---------- The data
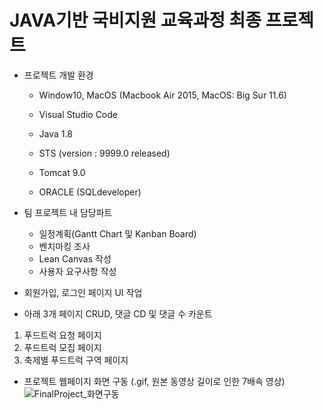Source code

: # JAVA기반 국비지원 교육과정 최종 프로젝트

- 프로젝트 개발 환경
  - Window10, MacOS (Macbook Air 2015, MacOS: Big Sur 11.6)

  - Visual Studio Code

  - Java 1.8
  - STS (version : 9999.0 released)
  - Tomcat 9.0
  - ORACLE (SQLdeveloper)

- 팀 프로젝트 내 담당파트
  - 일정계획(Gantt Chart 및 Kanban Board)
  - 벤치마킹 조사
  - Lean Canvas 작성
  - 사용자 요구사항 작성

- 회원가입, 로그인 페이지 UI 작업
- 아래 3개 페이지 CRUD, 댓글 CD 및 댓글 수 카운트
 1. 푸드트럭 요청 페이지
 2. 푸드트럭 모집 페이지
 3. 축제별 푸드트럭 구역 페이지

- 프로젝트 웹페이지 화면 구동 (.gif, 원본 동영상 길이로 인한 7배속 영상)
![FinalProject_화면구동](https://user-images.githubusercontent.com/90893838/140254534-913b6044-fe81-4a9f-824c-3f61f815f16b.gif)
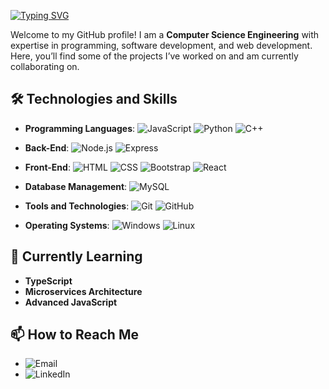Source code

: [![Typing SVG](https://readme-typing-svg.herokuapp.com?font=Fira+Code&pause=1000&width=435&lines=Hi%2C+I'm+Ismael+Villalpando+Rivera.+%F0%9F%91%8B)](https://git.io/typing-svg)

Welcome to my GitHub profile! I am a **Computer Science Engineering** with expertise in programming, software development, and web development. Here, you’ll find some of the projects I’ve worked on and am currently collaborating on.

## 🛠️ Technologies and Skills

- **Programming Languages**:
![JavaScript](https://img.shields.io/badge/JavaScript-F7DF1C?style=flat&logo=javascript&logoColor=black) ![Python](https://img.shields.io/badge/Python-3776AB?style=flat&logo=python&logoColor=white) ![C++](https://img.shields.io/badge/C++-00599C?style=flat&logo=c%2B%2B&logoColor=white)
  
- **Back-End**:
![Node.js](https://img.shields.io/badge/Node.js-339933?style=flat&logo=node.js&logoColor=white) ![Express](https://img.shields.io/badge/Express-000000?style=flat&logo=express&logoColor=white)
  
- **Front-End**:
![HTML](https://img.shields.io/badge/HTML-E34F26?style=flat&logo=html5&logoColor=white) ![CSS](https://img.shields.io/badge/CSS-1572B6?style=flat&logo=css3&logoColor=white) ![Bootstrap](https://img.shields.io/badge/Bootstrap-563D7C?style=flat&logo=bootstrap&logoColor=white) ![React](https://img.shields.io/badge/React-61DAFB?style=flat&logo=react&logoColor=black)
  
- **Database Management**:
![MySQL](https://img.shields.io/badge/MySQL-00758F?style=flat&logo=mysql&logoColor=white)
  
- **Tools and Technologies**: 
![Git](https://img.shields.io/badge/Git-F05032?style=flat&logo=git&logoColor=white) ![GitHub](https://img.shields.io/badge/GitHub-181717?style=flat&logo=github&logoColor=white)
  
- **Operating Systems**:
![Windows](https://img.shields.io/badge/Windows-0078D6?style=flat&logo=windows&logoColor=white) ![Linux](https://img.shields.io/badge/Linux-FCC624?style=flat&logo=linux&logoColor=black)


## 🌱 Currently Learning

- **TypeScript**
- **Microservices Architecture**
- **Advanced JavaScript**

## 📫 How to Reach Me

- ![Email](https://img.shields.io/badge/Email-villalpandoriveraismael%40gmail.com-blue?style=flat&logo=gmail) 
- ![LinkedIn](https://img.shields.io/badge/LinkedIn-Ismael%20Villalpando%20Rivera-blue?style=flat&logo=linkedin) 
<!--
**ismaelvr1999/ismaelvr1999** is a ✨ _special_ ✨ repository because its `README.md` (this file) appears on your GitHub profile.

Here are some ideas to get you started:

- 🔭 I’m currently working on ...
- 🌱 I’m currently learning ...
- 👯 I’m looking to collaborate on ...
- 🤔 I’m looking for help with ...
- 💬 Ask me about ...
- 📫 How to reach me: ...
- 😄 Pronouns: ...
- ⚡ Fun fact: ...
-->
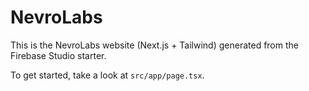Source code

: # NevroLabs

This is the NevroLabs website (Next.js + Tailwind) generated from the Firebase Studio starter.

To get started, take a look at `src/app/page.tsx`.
--------------------
Exercise instructions - Would you return the data above exactly as written, minus the images?

Completed task -
Source code

: # JAVA기반 국비지원 교육과정 최종 프로젝트

- 프로젝트 개발 환경
  - Window10, MacOS (Macbook Air 2015, MacOS: Big Sur 11.6)

  - Visual Studio Code

  - Java 1.8
  - STS (version : 9999.0 released)
  - Tomcat 9.0
  - ORACLE (SQLdeveloper)

- 팀 프로젝트 내 담당파트
  - 일정계획(Gantt Chart 및 Kanban Board)
  - 벤치마킹 조사
  - Lean Canvas 작성
  - 사용자 요구사항 작성

- 회원가입, 로그인 페이지 UI 작업
- 아래 3개 페이지 CRUD, 댓글 CD 및 댓글 수 카운트
 1. 푸드트럭 요청 페이지
 2. 푸드트럭 모집 페이지
 3. 축제별 푸드트럭 구역 페이지

- 프로젝트 웹페이지 화면 구동 (.gif, 원본 동영상 길이로 인한 7배속 영상)
![FinalProject_화면구동](https://user-images.githubusercontent.com/90893838/140254534-913b6044-fe81-4a9f-824c-3f61f815f16b.gif)
Source code

: [![Typing SVG](https://readme-typing-svg.herokuapp.com?font=Fira+Code&pause=1000&width=435&lines=Hi%2C+I'm+Ismael+Villalpando+Rivera.+%F0%9F%91%8B)](https://git.io/typing-svg)

Welcome to my GitHub profile! I am a **Computer Science Engineering** with expertise in programming, software development, and web development. Here, you’ll find some of the projects I’ve worked on and am currently collaborating on.

## 🛠️ Technologies and Skills

- **Programming Languages**:
![JavaScript](https://img.shields.io/badge/JavaScript-F7DF1C?style=flat&logo=javascript&logoColor=black) ![Python](https://img.shields.io/badge/Python-3776AB?style=flat&logo=python&logoColor=white) ![C++](https://img.shields.io/badge/C++-00599C?style=flat&logo=c%2B%2B&logoColor=white)
  
- **Back-End**:
![Node.js](https://img.shields.io/badge/Node.js-339933?style=flat&logo=node.js&logoColor=white) ![Express](https://img.shields.io/badge/Express-000000?style=flat&logo=express&logoColor=white)
  
- **Front-End**:
![HTML](https://img.shields.io/badge/HTML-E34F26?style=flat&logo=html5&logoColor=white) ![CSS](https://img.shields.io/badge/CSS-1572B6?style=flat&logo=css3&logoColor=white) ![Bootstrap](https://img.shields.io/badge/Bootstrap-563D7C?style=flat&logo=bootstrap&logoColor=white) ![React](https://img.shields.io/badge/React-61DAFB?style=flat&logo=react&logoColor=black)
  
- **Database Management**:
![MySQL](https://img.shields.io/badge/MySQL-00758F?style=flat&logo=mysql&logoColor=white)
  
- **Tools and Technologies**: 
![Git](https://img.shields.io/badge/Git-F05032?style=flat&logo=git&logoColor=white) ![GitHub](https://img.shields.io/badge/GitHub-181717?style=flat&logo=github&logoColor=white)
  
- **Operating Systems**:
![Windows](https://img.shields.io/badge/Windows-0078D6?style=flat&logo=windows&logoColor=white) ![Linux](https://img.shields.io/badge/Linux-FCC624?style=flat&logo=linux&logoColor=black)


## 🌱 Currently Learning

- **TypeScript**
- **Microservices Architecture**
- **Advanced JavaScript**

## 📫 How to Reach Me

- ![Email](https://img.shields.io/badge/Email-villalpandoriveraismael%40gmail.com-blue?style=flat&logo=gmail) 
- ![LinkedIn](https://img.shields.io/badge/LinkedIn-Ismael%20Villalpando%20Rivera-blue?style=flat&logo=linkedin) 
<!--
**ismaelvr1999/ismaelvr1999** is a ✨ _special_ ✨ repository because its `README.md` (this file) appears on your GitHub profile.

Here are some ideas to get you started:

- 🔭 I’m currently working on ...
- 🌱 I’m currently learning ...
- 👯 I’m looking to collaborate on ...
- 🤔 I’m looking for help with ...
- 💬 Ask me about ...
- 📫 How to reach me: ...
- 😄 Pronouns: ...
- ⚡ Fun fact: ...
-->
Source code

: # NevroLabs

This is the NevroLabs website (Next.js + Tailwind) generated from the Firebase Studio starter.

To get started, take a look at `src/app/page.tsx`.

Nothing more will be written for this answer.